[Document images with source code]
- - - -

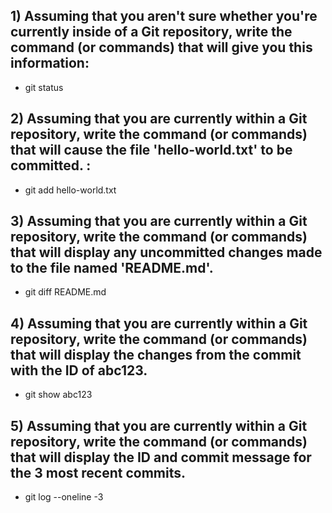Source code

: ## 1) Assuming that you aren't sure whether you're currently inside of a Git repository, write the command (or commands) that will give you this information: 
- git status

## 2) Assuming that you are currently within a Git repository, write the command (or commands) that will cause the file 'hello-world.txt' to be committed. : 
- git add hello-world.txt 

## 3) Assuming that you are currently within a Git repository, write the command (or commands) that will display any uncommitted changes made to the file named 'README.md'.
- git diff README.md

## 4) Assuming that you are currently within a Git repository, write the command (or commands) that will display the changes from the commit with the ID of abc123.
- git show abc123

## 5) Assuming that you are currently within a Git repository, write the command (or commands) that will display the ID and commit message for the 3 most recent commits.
- git log --oneline -3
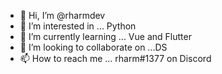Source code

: - 👋 Hi, I’m @rharmdev
- 👀 I’m interested in ... Python
- 🌱 I’m currently learning ... Vue and Flutter
- 💞️ I’m looking to collaborate on ...DS
- 📫 How to reach me ... rharm#1377 on Discord

<!---
rharmdev/rharmdev is a ✨ special ✨ repository because its `README.md` (this file) appears on your GitHub profile.
You can click the Preview link to take a look at your changes.
--->
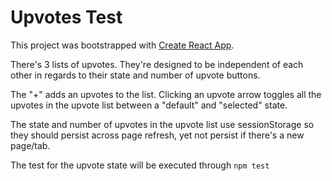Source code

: # Upvotes Test

This project was bootstrapped with [Create React App](https://github.com/facebook/create-react-app).

There's 3 lists of upvotes. They're designed to be independent of each other in regards to their state and number of upvote buttons.

The "+" adds an upvotes to the list. Clicking an upvote arrow toggles all the upvotes in the upvote list between a "default" and "selected" state.

The state and number of upvotes in the upvote list use sessionStorage so they should persist across page refresh, yet not persist if there's a new page/tab.

The test for the upvote state will be executed through `npm test`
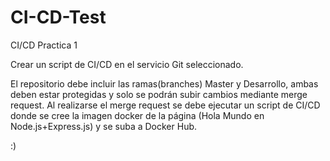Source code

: # CI-CD-Test
CI/CD Practica 1

Crear un script de CI/CD en el servicio Git seleccionado.

El repositorio debe incluir las ramas(branches) Master y Desarrollo, ambas deben estar protegidas y solo se podrán subir cambios mediante merge request. Al realizarse el merge request se debe ejecutar un script de CI/CD donde se cree la imagen docker de la página (Hola Mundo en Node.js+Express.js) y se suba a Docker Hub.

:)

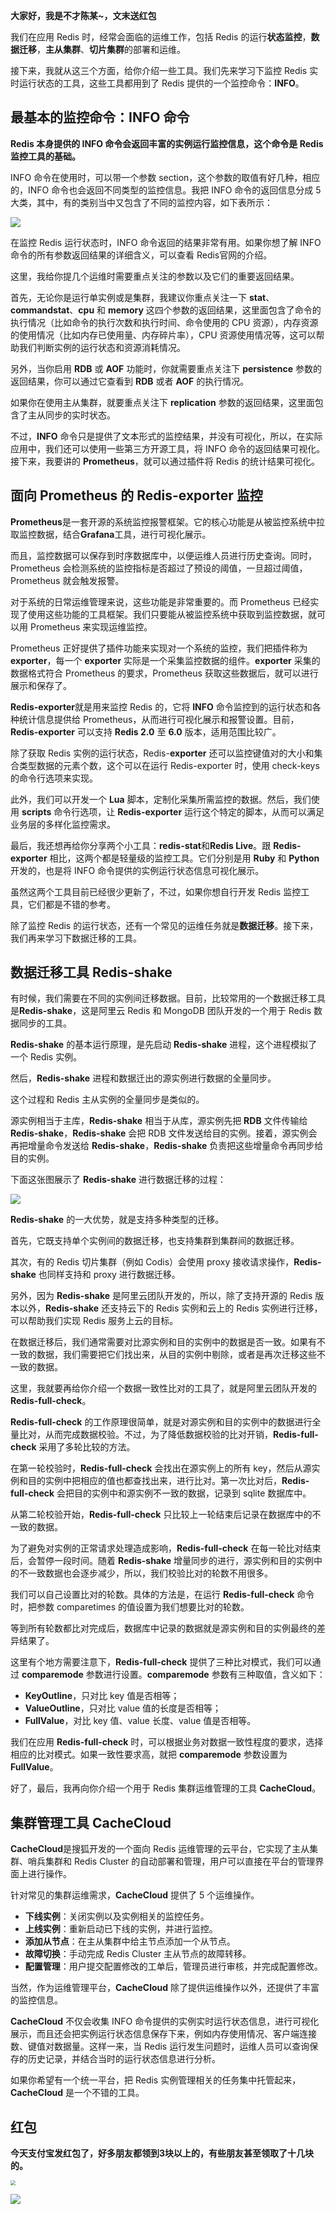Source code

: **大家好，我是不才陈某~，文末送红包**

我们在应用 Redis 时，经常会面临的运维工作，包括 Redis 的运行**状态监控**，**数据迁移**，**主从集群**、**切片集群**的部署和运维。

接下来，我就从这三个方面，给你介绍一些工具。我们先来学习下监控 Redis 实时运行状态的工具，这些工具都用到了 Redis 提供的一个监控命令：**INFO**。

## 最基本的监控命令：INFO 命令

**Redis 本身提供的 INFO 命令会返回丰富的实例运行监控信息，这个命令是 Redis 监控工具的基础。**

INFO 命令在使用时，可以带一个参数 section，这个参数的取值有好几种，相应的，INFO 命令也会返回不同类型的监控信息。我把 INFO 命令的返回信息分成 5 大类，其中，有的类别当中又包含了不同的监控内容，如下表所示：

![](https://mmbiz.qpic.cn/mmbiz_jpg/19cc2hfD2rDPibjoDnMPuybO0p9xoeTSsjlCy9UsgzSLvkgicQngwlKzEMg4QmceNGqwjiaWj4SpqhM9R1zbCEEeA/640?wx_fmt=jpeg)



在监控 Redis 运行状态时，INFO 命令返回的结果非常有用。如果你想了解 INFO 命令的所有参数返回结果的详细含义，可以查看 Redis官网的介绍。

这里，我给你提几个运维时需要重点关注的参数以及它们的重要返回结果。

首先，无论你是运行单实例或是集群，我建议你重点关注一下 **stat**、**commandstat**、**cpu** 和 **memory** 这四个参数的返回结果，这里面包含了命令的执行情况（比如命令的执行次数和执行时间、命令使用的 CPU 资源），内存资源的使用情况（比如内存已使用量、内存碎片率），CPU 资源使用情况等，这可以帮助我们判断实例的运行状态和资源消耗情况。

另外，当你启用 **RDB** 或 **AOF** 功能时，你就需要重点关注下 **persistence** 参数的返回结果，你可以通过它查看到 **RDB** 或者 **AOF** 的执行情况。

如果你在使用主从集群，就要重点关注下 **replication** 参数的返回结果，这里面包含了主从同步的实时状态。

不过，**INFO** 命令只是提供了文本形式的监控结果，并没有可视化，所以，在实际应用中，我们还可以使用一些第三方开源工具，将 INFO 命令的返回结果可视化。接下来，我要讲的 **Prometheus**，就可以通过插件将 Redis 的统计结果可视化。

## 面向 Prometheus 的 Redis-exporter 监控

**Prometheus**是一套开源的系统监控报警框架。它的核心功能是从被监控系统中拉取监控数据，结合**Grafana**工具，进行可视化展示。

而且，监控数据可以保存到时序数据库中，以便运维人员进行历史查询。同时，Prometheus 会检测系统的监控指标是否超过了预设的阈值，一旦超过阈值，Prometheus 就会触发报警。

对于系统的日常运维管理来说，这些功能是非常重要的。而 Prometheus 已经实现了使用这些功能的工具框架。我们只要能从被监控系统中获取到监控数据，就可以用 Prometheus 来实现运维监控。

Prometheus 正好提供了插件功能来实现对一个系统的监控，我们把插件称为 **exporter**，每一个 **exporter** 实际是一个采集监控数据的组件。**exporter** 采集的数据格式符合 Prometheus 的要求，Prometheus 获取这些数据后，就可以进行展示和保存了。

**Redis-exporter**就是用来监控 Redis 的，它将 **INFO** 命令监控到的运行状态和各种统计信息提供给 Prometheus，从而进行可视化展示和报警设置。目前，**Redis-exporter** 可以支持 **Redis 2.0** 至 **6.0** 版本，适用范围比较广。

除了获取 Redis 实例的运行状态，Redis-**exporter** 还可以监控键值对的大小和集合类型数据的元素个数，这个可以在运行 Redis-exporter 时，使用 check-keys 的命令行选项来实现。

此外，我们可以开发一个 **Lua** 脚本，定制化采集所需监控的数据。然后，我们使用 **scripts** 命令行选项，让 **Redis-exporter** 运行这个特定的脚本，从而可以满足业务层的多样化监控需求。

最后，我还想再给你分享两个小工具：**redis-stat**和**Redis Live**。跟 **Redis-exporter** 相比，这两个都是轻量级的监控工具。它们分别是用 **Ruby** 和 **Python** 开发的，也是将 INFO 命令提供的实例运行状态信息可视化展示。

虽然这两个工具目前已经很少更新了，不过，如果你想自行开发 Redis 监控工具，它们都是不错的参考。

除了监控 Redis 的运行状态，还有一个常见的运维任务就是**数据迁移**。接下来，我们再来学习下数据迁移的工具。

## 数据迁移工具 Redis-shake

有时候，我们需要在不同的实例间迁移数据。目前，比较常用的一个数据迁移工具是**Redis-shake**，这是阿里云 Redis 和 MongoDB 团队开发的一个用于 Redis 数据同步的工具。

**Redis-shake** 的基本运行原理，是先启动 **Redis-shake** 进程，这个进程模拟了一个 Redis 实例。

然后，**Redis-shake** 进程和数据迁出的源实例进行数据的全量同步。

这个过程和 Redis 主从实例的全量同步是类似的。

源实例相当于主库，**Redis-shake** 相当于从库，源实例先把 **RDB** 文件传输给 **Redis-shake**，**Redis-shake** 会把 RDB 文件发送给目的实例。接着，源实例会再把增量命令发送给 **Redis-shake**，**Redis-shake** 负责把这些增量命令再同步给目的实例。

下面这张图展示了 **Redis-shake** 进行数据迁移的过程：

![](https://mmbiz.qpic.cn/mmbiz_jpg/19cc2hfD2rDPibjoDnMPuybO0p9xoeTSsxx1aAVFLO3j33DH2qZUYy7wER2Q7xl1oJhvlDXZz6zTp0icupyDBfnQ/640?wx_fmt=jpeg)



**Redis-shake** 的一大优势，就是支持多种类型的迁移。

首先，它既支持单个实例间的数据迁移，也支持集群到集群间的数据迁移。

其次，有的 Redis 切片集群（例如 Codis）会使用 proxy 接收请求操作，**Redis-shake** 也同样支持和 proxy 进行数据迁移。

另外，因为 **Redis-shake** 是阿里云团队开发的，所以，除了支持开源的 Redis 版本以外，**Redis-shake** 还支持云下的 Redis 实例和云上的 Redis 实例进行迁移，可以帮助我们实现 Redis 服务上云的目标。

在数据迁移后，我们通常需要对比源实例和目的实例中的数据是否一致。如果有不一致的数据，我们需要把它们找出来，从目的实例中剔除，或者是再次迁移这些不一致的数据。

这里，我就要再给你介绍一个数据一致性比对的工具了，就是阿里云团队开发的**Redis-full-check**。

**Redis-full-check** 的工作原理很简单，就是对源实例和目的实例中的数据进行全量比对，从而完成数据校验。不过，为了降低数据校验的比对开销，**Redis-full-check** 采用了多轮比较的方法。

在第一轮校验时，**Redis-full-check** 会找出在源实例上的所有 key，然后从源实例和目的实例中把相应的值也都查找出来，进行比对。第一次比对后，**Redis-full-check** 会把目的实例中和源实例不一致的数据，记录到 sqlite 数据库中。

从第二轮校验开始，**Redis-full-check** 只比较上一轮结束后记录在数据库中的不一致的数据。

为了避免对实例的正常请求处理造成影响，**Redis-full-check** 在每一轮比对结束后，会暂停一段时间。随着 **Redis-shake** 增量同步的进行，源实例和目的实例中的不一致数据也会逐步减少，所以，我们校验比对的轮数不用很多。

我们可以自己设置比对的轮数。具体的方法是，在运行 **Redis-full-check** 命令时，把参数 comparetimes 的值设置为我们想要比对的轮数。

等到所有轮数都比对完成后，数据库中记录的数据就是源实例和目的实例最终的差异结果了。

这里有个地方需要注意下，**Redis-full-check** 提供了三种比对模式，我们可以通过 **comparemode** 参数进行设置。**comparemode** 参数有三种取值，含义如下：

- **KeyOutline**，只对比 key 值是否相等；
- **ValueOutline**，只对比 value 值的长度是否相等；
- **FullValue**，对比 key 值、value 长度、value 值是否相等。

我们在应用 **Redis-full-check** 时，可以根据业务对数据一致性程度的要求，选择相应的比对模式。如果一致性要求高，就把 **comparemode** 参数设置为 **FullValue**。

好了，最后，我再向你介绍一个用于 Redis 集群运维管理的工具 **CacheCloud**。

## 集群管理工具 CacheCloud

**CacheCloud**是搜狐开发的一个面向 Redis 运维管理的云平台，它实现了主从集群、哨兵集群和 Redis Cluster 的自动部署和管理，用户可以直接在平台的管理界面上进行操作。

针对常见的集群运维需求，**CacheCloud** 提供了 5 个运维操作。

- **下线实例**：关闭实例以及实例相关的监控任务。
- **上线实例**：重新启动已下线的实例，并进行监控。
- **添加从节点**：在主从集群中给主节点添加一个从节点。
- **故障切换**：手动完成 Redis Cluster 主从节点的故障转移。
- **配置管理**：用户提交配置修改的工单后，管理员进行审核，并完成配置修改。

当然，作为运维管理平台，**CacheCloud** 除了提供运维操作以外，还提供了丰富的监控信息。

**CacheCloud** 不仅会收集 INFO 命令提供的实例实时运行状态信息，进行可视化展示，而且还会把实例运行状态信息保存下来，例如内存使用情况、客户端连接数、键值对数据量。这样一来，当 Redis 运行发生问题时，运维人员可以查询保存的历史记录，并结合当时的运行状态信息进行分析。

如果你希望有一个统一平台，把 Redis 实例管理相关的任务集中托管起来，**CacheCloud** 是一个不错的工具。

## 红包

**今天支付宝发红包了，好多朋友都领到3块以上的，有些朋友甚至领取了十几块的。**

<img src="https://www.java-family.cn/BlogImage/20220924105425.png" style="zoom:50%;" />

![](https://www.java-family.cn/BlogImage/20220924105356.png)
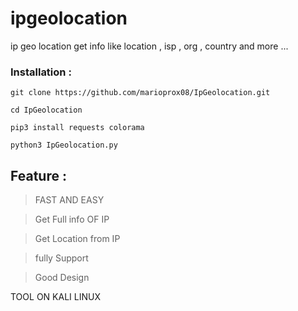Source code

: # ipgeolocation
ip geo location get info like location , isp , org , country and more ...


### Installation : 

` git clone https://github.com/marioprox08/IpGeolocation.git `

` cd IpGeolocation `

` pip3 install requests colorama `

` python3 IpGeolocation.py `

## Feature : 
> FAST AND EASY

> Get Full info OF IP

> Get Location from IP

> fully Support 

> Good Design

TOOL ON KALI LINUX

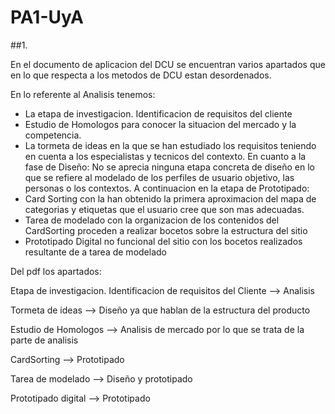 # PA1-UyA

##1.

En el documento de aplicacion del DCU se encuentran varios apartados que en lo que respecta a los metodos de DCU estan desordenados.

En lo referente al Analisis tenemos:
- La etapa de investigacion. Identificacion de requisitos del cliente
- Estudio de Homologos para conocer la situacion del mercado y la competencia.
- La tormeta de ideas en la que se han estudiado los requisitos teniendo en cuenta a los especialistas y tecnicos del contexto.
En cuanto a la fase de Diseño:
No se aprecia ninguna etapa concreta de diseño en lo que se refiere al modelado de los perfiles de usuario objetivo, las personas o los contextos.
A continuacion en la etapa de Prototipado:
- Card Sorting con la han obtenido la primera aproximacion del mapa de categorias y etiquetas que el usuario cree que son mas adecuadas.
- Tarea de modelado con la organizacion de los contenidos del CardSorting proceden a realizar bocetos sobre la estructura del sitio
- Prototipado Digital no funcional del sitio con los bocetos realizados resultante de a tarea de modelado



Del pdf los apartados:

Etapa de investigacion. Identificacion de requisitos del Cliente --> Analisis

Tormeta de ideas --> Diseño ya que hablan de la estructura del producto

Estudio de Homologos --> Analisis de mercado por lo que se trata de la parte de analisis

CardSorting --> Prototipado

Tarea de modelado --> Diseño y prototipado

Prototipado digital --> Prototipado


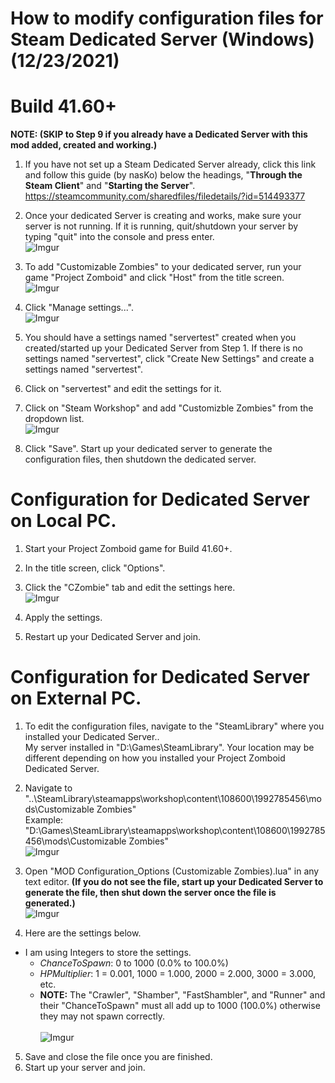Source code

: # How to modify configuration files for Steam Dedicated Server (Windows) (12/23/2021)
# Build 41.60+

**NOTE: (SKIP to Step 9 if you already have a Dedicated Server with this mod added, created and working.)**

1. If you have not set up a Steam Dedicated Server already, click this link and follow this guide (by nasKo) below the headings, "**Through the Steam Client**" and "**Starting the Server**". https://steamcommunity.com/sharedfiles/filedetails/?id=514493377

2. Once your dedicated Server is creating and works, make sure your server is not running. If it is running, quit/shutdown your server by typing "quit" into the console and press enter.
<br>![Imgur](https://imgur.com/jZxOrRg.png)

3. To add "Customizable Zombies" to your dedicated server, run your game "Project Zomboid" and click "Host" from the title screen.
<br>![Imgur](https://imgur.com/lcFyYls.png) 

4. Click "Manage settings...".
<br>![Imgur](https://imgur.com/P4FgDkA.png) 

5. You should have a settings named "servertest" created when you created/started up your Dedicated Server from Step 1. If there is no settings named "servertest", click "Create New Settings" and create a settings named "servertest".

6. Click on "servertest" and edit the settings for it.

7. Click on "Steam Workshop" and add "Customizble Zombies" from the dropdown list.
<br>![Imgur](https://imgur.com/7ICzllZ.png)

8. Click "Save". Start up your dedicated server to generate the configuration files, then shutdown the dedicated server.

# Configuration for Dedicated Server on Local PC.
1. Start your Project Zomboid game for Build 41.60+.

2. In the title screen, click "Options".

3. Click the "CZombie" tab and edit the settings here.
<br>![Imgur](https://imgur.com/bJuUHfU.png)

4. Apply the settings.

5. Restart up your Dedicated Server and join.

# Configuration for Dedicated Server on External PC.
1. To edit the configuration files, navigate to the "SteamLibrary" where you installed your Dedicated Server.. 
<br>My server installed in "D:\Games\SteamLibrary\". Your location may be different depending on how you installed your Project Zomboid Dedicated Server.

2. Navigate to "..\SteamLibrary\steamapps\workshop\content\108600\1992785456\mods\Customizable Zombies"
<br>Example: "D:\Games\SteamLibrary\steamapps\workshop\content\108600\1992785456\mods\Customizable Zombies"
<br>![Imgur](https://imgur.com/6X2qNJ7.png)

3. Open "MOD Configuration_Options (Customizable Zombies).lua" in any text editor. **(If you do not see the file, start up your Dedicated Server to generate the file, then shut down the server once the file is generated.)**
<br>![Imgur](https://imgur.com/Jy7MSiJ.png)

4. Here are the settings below.
  * I am using Integers to store the settings.
    * *ChanceToSpawn*: 0 to 1000 (0.0% to 100.0%) <br>
    * *HPMultiplier*: 1 = 0.001, 1000 = 1.000, 2000 = 2.000, 3000 = 3.000, etc. <br>
    * **NOTE:** The "Crawler", "Shamber", "FastShambler", and "Runner" and their "ChanceToSpawn" must all add up to 1000 (100.0%) otherwise they may not spawn correctly. <br>
<br>![Imgur](https://imgur.com/OtvU6br.png)


5. Save and close the file once you are finished.
6. Start up your server and join.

- - - -

> **What you should do**:
Report each line of the data that includes the string "mmbiz".

> **Task output**:
![](https://mmbiz.qpic.cn/mmbiz_jpg/19cc2hfD2rDPibjoDnMPuybO0p9xoeTSsjlCy9UsgzSLvkgicQngwlKzEMg4QmceNGqwjiaWj4SpqhM9R1zbCEEeA/640?wx_fmt=jpeg)
![](https://mmbiz.qpic.cn/mmbiz_jpg/19cc2hfD2rDPibjoDnMPuybO0p9xoeTSsxx1aAVFLO3j33DH2qZUYy7wER2Q7xl1oJhvlDXZz6zTp0icupyDBfnQ/640?wx_fmt=jpeg)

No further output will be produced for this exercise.